TASK REQUIREMENTS. For the entries below, repeat exactly each line starting with the one that contains "Collect everything you" and going on through the one that contains "you should not", and no others.

DATA SUPPLIED.
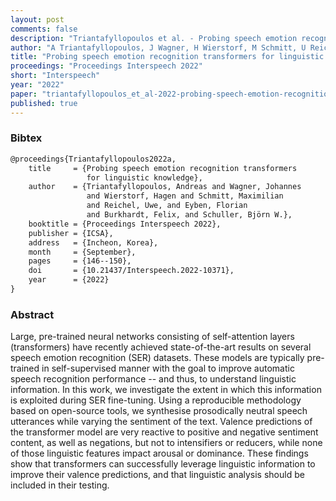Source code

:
 ```yaml
---
layout: post
comments: false
description: "Triantafyllopoulos et al. - Probing speech emotion recognition transformers for linguistic knowledge"
author: "A Triantafyllopoulos, J Wagner, H Wierstorf, M Schmitt, U Reichel, F Eyben, F Burkhardt, BW Schuller"
title: "Probing speech emotion recognition transformers for linguistic knowledge"
proceedings: "Proceedings Interspeech 2022"
short: "Interspeech"
year: "2022"
paper: "triantafyllopoulos_et_al-2022-probing-speech-emotion-recognition-transformers-for-linguistic-knowledge.pdf"
published: true
---
```


### Bibtex

```latex
@proceedings{Triantafyllopoulos2022a,
    title     = {Probing speech emotion recognition transformers
                 for linguistic knowledge},
    author    = {Triantafyllopoulos, Andreas and Wagner, Johannes
                 and Wierstorf, Hagen and Schmitt, Maximilian
                 and Reichel, Uwe, and Eyben, Florian
                 and Burkhardt, Felix, and Schuller, Björn W.},
    booktitle = {Proceedings Interspeech 2022},
    publisher = {ICSA},
    address   = {Incheon, Korea},
    month     = {September},
    pages     = {146--150},
    doi       = {10.21437/Interspeech.2022-10371},
    year      = {2022}
}
```

### Abstract

Large, pre-trained neural networks consisting of self-attention layers
(transformers) have recently achieved state-of-the-art results on several speech
emotion recognition (SER) datasets. These models are typically pre-trained in
self-supervised manner with the goal to improve automatic speech recognition
performance -- and thus, to understand linguistic information. In this work, we
investigate the extent in which this information is exploited during SER
fine-tuning. Using a reproducible methodology based on open-source tools, we
synthesise prosodically neutral speech utterances while varying the sentiment of
the text. Valence predictions of the transformer model are very reactive to
positive and negative sentiment content, as well as negations, but not to
intensifiers or reducers, while none of those linguistic features impact arousal
or dominance. These findings show that transformers can successfully leverage
linguistic information to improve their valence predictions, and that linguistic
analysis should be included in their testing.
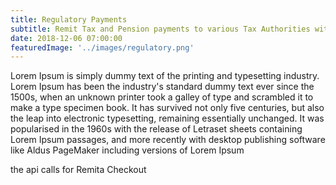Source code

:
 ```yaml
---
title: Regulatory Payments
subtitle: Remit Tax and Pension payments to various Tax Authorities with corresponding schedules delivered to the relevant authorities via a simple API call.
date: 2018-12-06 07:00:00 
featuredImage: '../images/regulatory.png'
---
```


Lorem Ipsum is simply dummy text of the printing and typesetting industry. Lorem Ipsum has been the industry's standard dummy text ever since the 1500s, when an unknown printer took a galley of type and scrambled it to make a type specimen book. It has survived not only five centuries, but also the leap into electronic typesetting, remaining essentially unchanged. It was popularised in the 1960s with the release of Letraset sheets containing Lorem Ipsum passages, and more recently with desktop publishing software like Aldus PageMaker including versions of Lorem Ipsum

the api calls for Remita Checkout 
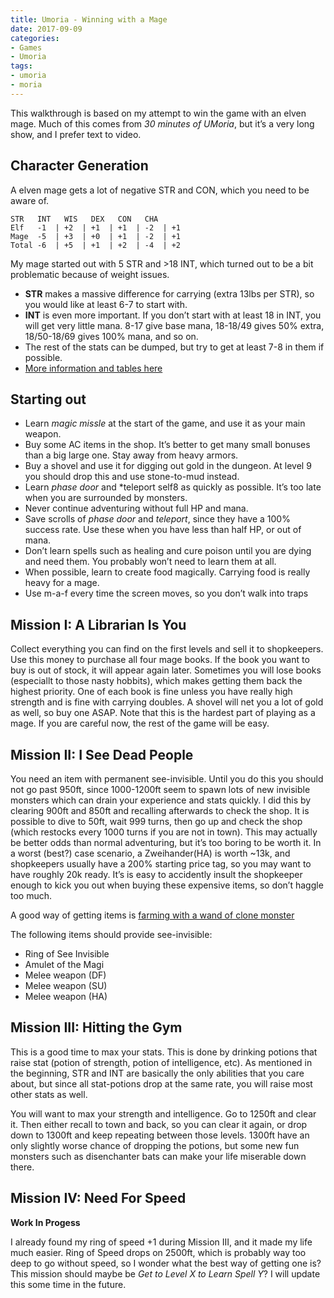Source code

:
 ```yaml
---
title: Umoria - Winning with a Mage
date: 2017-09-09
categories:
- Games
- Umoria
tags:
- umoria
- moria
---
```


This walkthrough is based on my attempt to win the game with an elven mage. Much
of this comes from <em>30 minutes of UMoria</em>, but it’s a very long show, and I
prefer text to video.

## Character Generation
A elven mage gets a lot of negative STR and CON, which you need to be aware of.

```
STR   INT   WIS   DEX   CON   CHA
Elf   -1  | +2  | +1  | +1  | -2  | +1
Mage  -5  | +3  | +0  | +1  | -2  | +1
Total -6  | +5  | +1  | +2  | -4  | +2
```

My mage started out with 5 STR and >18 INT, which turned out to be a bit
problematic because of weight issues.

* **STR** makes a massive difference for carrying (extra 13lbs per STR), so you would like at least 6-7 to start with.
* **INT** is even more important. If you don’t start with at least 18 in INT, you will get very little mana. 8-17 give base mana, 18-18/49 gives 50% extra, 18/50-18/69 gives 100% mana, and so on.
* The rest of the stats can be dumped, but try to get at least 7-8 in them if possible.
* [More information and tables here](http://beej.us/moria/mmspoilers/character.html#attributes)

## Starting out
* Learn *magic missle* at the start of the game, and use it as your main weapon.
* Buy some AC items in the shop. It’s better to get many small bonuses than a big large one. Stay away from heavy armors.
* Buy a shovel and use it for digging out gold in the dungeon. At level 9 you should drop this and use stone-to-mud instead.
* Learn *phase door* and *teleport self8 as quickly as possible. It’s too late when you are surrounded by monsters.
* Never continue adventuring without full HP and mana.
* Save scrolls of *phase door* and *teleport*, since they have a 100% success rate. Use these when you have less than half HP, or out of mana.
* Don’t learn spells such as healing and cure poison until you are dying and need them. You probably won’t need to learn them at all.
* When possible, learn to create food magically. Carrying food is really heavy for a mage.
* Use m-a-f every time the screen moves, so you don’t walk into traps

## Mission I: A Librarian Is You
Collect everything you can find on the first levels and sell it to shopkeepers. Use
this money to purchase all four mage books. If the book you want to buy is out of
stock, it will appear again later. Sometimes you will lose books (especiallt to
those nasty hobbits), which makes getting them back the highest priority. One of
each book is fine unless you have really high strength and is fine with carrying
doubles. A shovel will net you a lot of gold as well, so buy one ASAP. Note that
this is the hardest part of playing as a mage. If you are careful now, the rest
of the game will be easy.

## Mission II: I See Dead People
You need an item with permanent see-invisible. Until you do this
you should not go past 950ft, since 1000-1200ft seem to spawn lots of new
invisible monsters which can drain your experience and stats quickly. I did this by
clearing 900ft and 850ft and recalling afterwards to check the shop.
It is possible to dive to 50ft, wait 999 turns, then go up and check the
shop (which restocks every 1000 turns if you are not in town). This may
actually be better odds than normal adventuring, but it’s too boring to be
worth it. In a worst (best?) case scenario, a Zweihander(HA) is worth
~13k, and shopkeepers usually have a 200% starting price tag, so you may
want to have roughly 20k ready. It’s is easy to accidently insult the
shopkeeper enough to kick you out when buying these expensive items, so don’t
haggle too much.

A good way of getting items is [farming with a wand of clone monster](https://iix.se/posts/154/)

The following items should provide see-invisible:
* Ring of See Invisible
* Amulet of the Magi
* Melee weapon (DF)
* Melee weapon (SU)
* Melee weapon (HA)


## Mission III: Hitting the Gym
This is a good time to max your stats. This is done by drinking potions that
raise stat (potion of strength, potion of intelligence, etc).  As mentioned
in the beginning, STR and INT are basically the only abilities that you care
about, but since all stat-potions drop at the same rate, you will raise most
other stats as well.

You will want to max your strength and intelligence.
Go to 1250ft and clear it. Then either recall to town and back, so you can clear
it again, or drop down to 1300ft and keep repeating between those levels. 1300ft
have an only slightly worse chance of dropping the potions, but some new fun monsters
such as disenchanter bats can make your life miserable down there.

## Mission IV: Need For Speed

**Work In Progess**

I already found my ring of speed +1 during Mission III, and it made my life much
easier. Ring of Speed drops on 2500ft, which is probably way too deep to go
without speed, so I wonder what the best way of getting one is? This mission
should maybe be *Get to Level X to Learn Spell Y*? I will update this some time in the future.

OUTPUT BELOW.
Collect everything you can find on the first levels and sell it to shopkeepers. Use
this money to purchase all four mage books. If the book you want to buy is out of
stock, it will appear again later. Sometimes you will lose books (especiallt to
those nasty hobbits), which makes getting them back the highest priority. One of
each book is fine unless you have really high strength and is fine with carrying
doubles. A shovel will net you a lot of gold as well, so buy one ASAP. Note that
this is the hardest part of playing as a mage. If you are careful now, the rest
of the game will be easy.

## Mission II: I See Dead People
You need an item with permanent see-invisible. Until you do this
you should not go past 950ft, since 1000-1200ft seem to spawn lots of new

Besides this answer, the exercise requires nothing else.